Search code examples
xmlspecificationswell-formed

Is a colon a legal first character in an XML tag name?


According to the W3C XML Recommendation, start tag-names have the definition:

STag ::= '<' Name (S Attribute)* S? '>'

..where Name is:

Name ::= NameStartChar (NameChar)*
NameStartChar ::= ":" | [A-Z] | ...

..(n.b., states that a colon can appear as the first character) suggesting the following is a valid XML document:

<?xml version="1.0" ?><:doc></:doc>

..but any parser I try this in shows the colon as a formatting error.

Also, under Appendices B (though now a depreciated part of the document) it explicitly states:

Characters ':' and '_' are allowed as name-start characters.

..and:

<?xml version="1.0" ?><_doc></_doc>

..is accepted by the XML parsers I've tried.

So, is a colon a valid first character in a tag-name, and the parsers I'm using are wrong, or am I reading the specification wrong?


Solution

  • Yes, at the base XML level, colon (:) is allowed as a name-start character. The BNF rules you cite clearly specify this.

    However, the W3C XML Recommendation is clear that colons should not be used except for namespaces purposes:

    Note:

    The Namespaces in XML Recommendation [XML Names] assigns a meaning to names containing colon characters. Therefore, authors should not use the colon in XML names except for namespace purposes, but XML processors must accept the colon as a name character.

    And the XML Namespace BNF rules for tags are based on QName, which allow for colon in a name only as a separated between Prefix and LocalPart:

    QName          ::= PrefixedName | UnprefixedName
    PrefixedName   ::= Prefix ':' LocalPart
    UnprefixedName ::= LocalPart
    Prefix         ::= NCName
    LocalPart      ::= NCName
    NCName         ::= Name - (Char* ':' Char*) /* An XML Name, minus the ":" */
    

    One might ask why colon wasn't disallowed in NameStartChar from the beginning. If we're lucky, C. M. Sperberg-McQueen may offer an authoritative explanation. However, I suspect it's a matter of an evolving notion of how namespaces were expected to be designed.

    The first published working draft in 1996 of the W3C XML Recommendation had a definition of STag which did not allow colon:

    STag  ::= '<' Name (S Attribute)* S? '>'
    Name  ::= (Letter | '-') (Letter | Digit | '-' | '.')*
    

    By 1998, colons were allowed in Name,

    Name  ::= (Letter | '_' | ':') (NameChar)*
    

    and an earlier form of the admonition about colon use read:

    Note: The colon character within XML names is reserved for experimentation with name spaces.
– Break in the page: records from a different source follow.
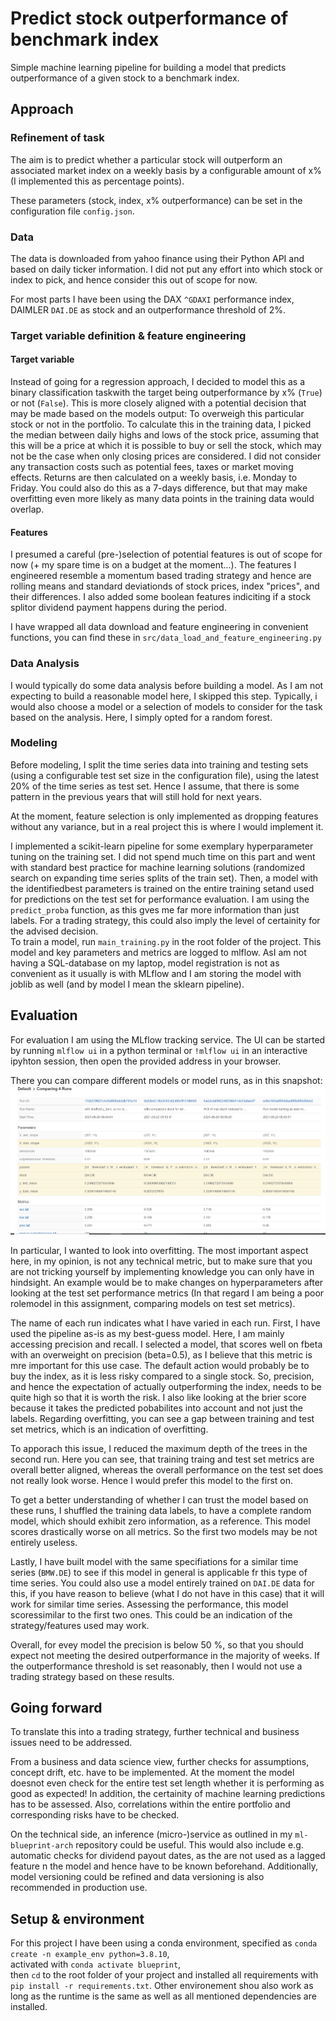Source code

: # Predict stock outperformance of benchmark index
Simple machine learning pipeline for building a model that predicts outperformance of a given stock to a benchmark index.


## Approach

### Refinement of task
The aim is to predict whether a particular stock will outperform an associated market index on a weekly basis by a configurable amount of x% (I implemented this as percentage points).

These parameters (stock, index, x% outperformance) can be set in the configuration file `config.json`. 


### Data
The data is downloaded from yahoo finance using their Python API and based on daily ticker information.
I did not put any effort into which stock or index to pick, and hence consider this out of scope for now.

For most parts I have been using the DAX `^GDAXI` performance index, DAIMLER  `DAI.DE` as stock and an outperformance threshold of 2%.


### Target variable definition & feature engineering

#### Target variable
Instead of going for a regression approach, I decided to model this as a binary classification taskwith the target being outperformance by x% (`True`) or not (`False`). This is more closely aligned with a potential decision that may be made based on the models output: To overweigh this particular stock or not in the portfolio.
To calculate this in the training data, I picked the median between daily highs and lows of the stock price, assuming that this will be a price at which it is possible to buy or sell the stock, which may not be the case when only closing prices are considered. I did not consider any transaction costs such as potential fees, taxes or market moving effects. 
Returns are then calculated on a weekly basis, i.e. Monday to Friday. You could also do this as a 7-days difference, but that may make overfitting even more likely as many data points in the training data would overlap.


#### Features
I presumed a careful (pre-)selection of potential features is out of scope for now (+ my spare time is on a budget at the moment...).
The features I engineered resemble a momentum based trading strategy and hence are rolling means and standard deviationds of stock prices, index "prices", and their differences. I also added some boolean features indiciting if a stock splitor dividend payment happens during the period.

I have wrapped all data download and feature engineering in convenient functions, you can find these in `src/data_load_and_feature_engineering.py`

### Data Analysis
I would typically do some data analysis before building a model. As I am not expecting to build a reasonable model here, I skipped this step. Typically, i would also choose a model or a selection of models to consider for the task based on the analysis. Here, I simply opted for a random forest.


### Modeling

Before modeling, I split the time series data into training and testing sets (using a configurable test set size in the configuration file), using the latest 20% of the time series as test set. Hence I assume, that there is some pattern in the previous years that will still hold for next years.

At the moment, feature selection is only implemented as dropping features without any variance, but in a real project this is where I would implement it.

I implemented a scikit-learn pipeline for some exemplary hyperparameter tuning on the training set. I did not spend much time on this part and went with standard best practice for machine learning solutions (randomized search on expanding time series splits of the train set). Then, a model with the identifiedbest parameters is trained on the entire training setand used for predictions on the test set for performance evaluation. I am using the `predict_proba` function, as this gves me far more information than just labels. For a trading strategy, this could also imply the level of certainity for the advised decision.  
To train a model, run `main_training.py` in the root folder of the project.
This model and key parameters and metrics are logged to mlflow.
AsI am not having a SQL-database on my laptop, model registration is not as convenient as it usually is with MLflow and I am storing the model with joblib as well (and by model I mean the sklearn pipeline).


## Evaluation

For evaluation I am using the MLflow tracking service. The UI can be started by running `mlflow ui` in a python terminal or `!mlflow ui` in an interactive ipyhton session, then open the provided address in your browser.

There you can compare different models or model runs, as in this snapshot:
![Image of Yaktocat](mlruns/comp_runs.PNG)

In particular, I wanted to look into overfitting. The most important aspect here, in my opinion, is not any technical metric, but to make sure that you are not tricking yourself by implementing knowledge you can only have in hindsight. An example would be to make changes on hyperparameters after looking at the test set performance metrics (In that regard I am being a poor rolemodel in this assignment, comparing models on test set metrics).

The name of each run indicates what I have varied in each run.
First, I have used the pipeline as-is as my best-guess model. 
Here, I am mainly accessing precision and recall. I selected a model, that scores well on fbeta with an overweight on precision (beta=0.5), as I believe that this metric is mre important for this use case. The default action would probably be to buy the index, as it is less risky compared to a single stock.
So, precision, and hence the expectation of actually outperforming the index, needs to be quite high so that it is worth the risk.
I also like looking at the brier score because it takes the predicted pobabilites into account and not just the labels.
Regarding overfitting, you can see a gap between training and test set  metrics, which is an indication of overfitting.

To apporach this issue, I reduced the maximum depth of the trees in the second run.
Here you can see, that training traing and test set metrics are overall better aligned, whereas the overall performance on the test set does not really look worse. Hence I would prefer this model to the first on. 

To get a better understanding of whether I can trust the model based on these runs, I shuffled the training data labels, to have a complete random model, which should exhibit zero information, as a reference.
This model scores drastically worse on all metrics. So the first two models may be not entirely useless.

Lastly, I have built model with the same specifiations for a similar time series (`BMW.DE`) to see if this model in general is applicable fr this type of time series. You could also use a model entirely trained on `DAI.DE` data for this, if you have reason to believe (what I do not have in this case) that it will work for similar time series.
Assessing the performance, this model scoressimilar to the first two ones. This could be an indication of the strategy/features used may work.

Overall, for evey model the precision is below 50 %, so that you should expect not meeting the desired outperformance in the majority of weeks. If the outperformance threshold is set reasonably, then I would not use a trading strategy based on these results.


## Going forward

To translate this into a trading strategy, further technical and business issues need to be addressed.

From a business and data science view, further checks for assumptions, concept drift, etc. have to be implemented. At the moment the model doesnot even check for the entire test set length whether it is performing as good as expected!
In addition, the certainity of machine learning predictions has to be assessed. 
Also, correlations within the entire portfolio and corresponding risks have to be checked. 

On the technical side, an inference (micro-)service as outlined in my `ml-blueprint-arch` repository could be useful. This would also include e.g. automatic checks for dividend payout dates, as the are not used as a lagged feature n the model and hence have to be known beforehand.
Additionally, model versioning could be refined and data versioning is also recommended in production use.

## Setup & environment
For this project I have been using a conda environment, specified as
`conda create -n example_env python=3.8.10`,\
activated with
`conda activate blueprint`,\
then `cd` to the root folder of your project and installed all requirements with 
`pip install -r requirements.txt`.
Other environement shou also work as long as the runtime is the same as well as all mentioned dependencies are installed.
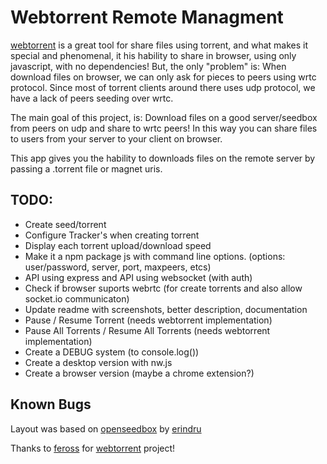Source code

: # Webtorrent Remote Managment

[webtorrent](https://github.com/feross/webtorrent) is a great tool for share files using torrent, and what makes it special and phenomenal, it his hability to share in browser, using only javascript, with no dependencies!
But, the only "problem" is: When download files on browser, we can only ask for pieces to peers using wrtc protocol.
Since most of torrent clients around there uses udp protocol, we have a lack of peers seeding over wrtc.

The main goal of this project, is: Download files on a good server/seedbox from peers on udp and share to wrtc peers!
In this way you can share files to users from your server to your client on browser.

This app gives you the hability to downloads files on the remote server by passing a .torrent file or magnet uris.


TODO:
-------------
* Create seed/torrent
* Configure Tracker's when creating torrent
* Display each torrent upload/download speed
* Make it a npm package js with command line options. (options: user/password, server, port, maxpeers, etcs)
* API using express and API using websocket (with auth)
* Check if browser suports webrtc (for create torrents and also allow socket.io communicaton)
* Update readme with screenshots, better description, documentation
* Pause / Resume Torrent (needs webtorrent implementation)
* Pause All Torrents / Resume All Torrents (needs webtorrent implementation)
* Create a DEBUG system (to console.log())
* Create a desktop version with nw.js
* Create a browser version (maybe a chrome extension?)

Known Bugs
-------------

Layout was based on [openseedbox](https://github.com/erindru/openseedbox/) by [erindru](https://github.com/erindru)

Thanks to [feross](https://github.com/feross) for [webtorrent](https://github.com/feross/webtorrent) project!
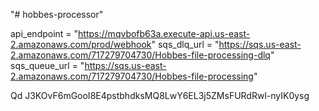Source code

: "# hobbes-processor" 


api_endpoint = "https://mqvbofb63a.execute-api.us-east-2.amazonaws.com/prod/webhook"
sqs_dlq_url = "https://sqs.us-east-2.amazonaws.com/717279704730/Hobbes-file-processing-dlq"
sqs_queue_url = "https://sqs.us-east-2.amazonaws.com/717279704730/Hobbes-file-processing"



Qd
J3KOvF6mGooI8E4pstbhdksMQ8LwY6EL3j5ZMsFURdRwl-nyIK0ysg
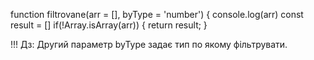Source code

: function filtrovane(arr = [], byType = 'number') {
    console.log(arr)
    const result  = []
    if(!Array.isArray(arr)) {
        return result;
    }


   !!! Дз: Другий параметр byType задає тип по якому фільтрувати.
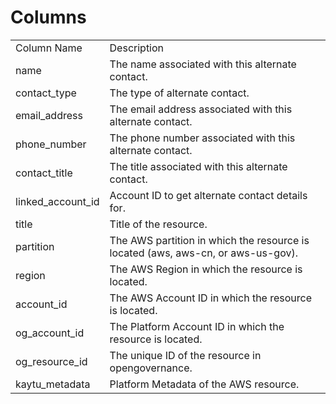 # Columns  

<table>
	<tr><td>Column Name</td><td>Description</td></tr>
	<tr><td>name</td><td>The name associated with this alternate contact.</td></tr>
	<tr><td>contact_type</td><td>The type of alternate contact.</td></tr>
	<tr><td>email_address</td><td>The email address associated with this alternate contact.</td></tr>
	<tr><td>phone_number</td><td>The phone number associated with this alternate contact.</td></tr>
	<tr><td>contact_title</td><td>The title associated with this alternate contact.</td></tr>
	<tr><td>linked_account_id</td><td>Account ID to get alternate contact details for.</td></tr>
	<tr><td>title</td><td>Title of the resource.</td></tr>
	<tr><td>partition</td><td>The AWS partition in which the resource is located (aws, aws-cn, or aws-us-gov).</td></tr>
	<tr><td>region</td><td>The AWS Region in which the resource is located.</td></tr>
	<tr><td>account_id</td><td>The AWS Account ID in which the resource is located.</td></tr>
	<tr><td>og_account_id</td><td>The Platform Account ID in which the resource is located.</td></tr>
	<tr><td>og_resource_id</td><td>The unique ID of the resource in opengovernance.</td></tr>
	<tr><td>kaytu_metadata</td><td>Platform Metadata of the AWS resource.</td></tr>
</table>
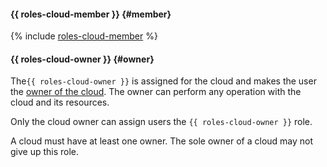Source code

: #### {{ roles-cloud-member }} {#member}

{% include [roles-cloud-member](roles-cloud-member.md) %}

#### {{ roles-cloud-owner }} {#owner}

The`{{ roles-cloud-owner }}` is assigned for the cloud and makes the user the [owner of the cloud](../resource-manager/concepts/resources-hierarchy.md#owner). The owner can perform any operation with the cloud and its resources.

Only the cloud owner can assign users the `{{ roles-cloud-owner }}` role.

A cloud must have at least one owner. The sole owner of a cloud may not give up this role.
Its meaning is expected to be standardized at some future point, at which point those documents using the colon for experimental purposes may need to be updated. (There is no guarantee that any name-space mechanism adopted for XML will in fact use the colon as a name-space delimiter.) In practice, this means that authors should not use the colon in XML names except as part of name-space experiments, but that XML processors should accept the colon as a name character.

    The need was anticipated but the precise form perhaps was not yet known when colon was first introduced to tag names.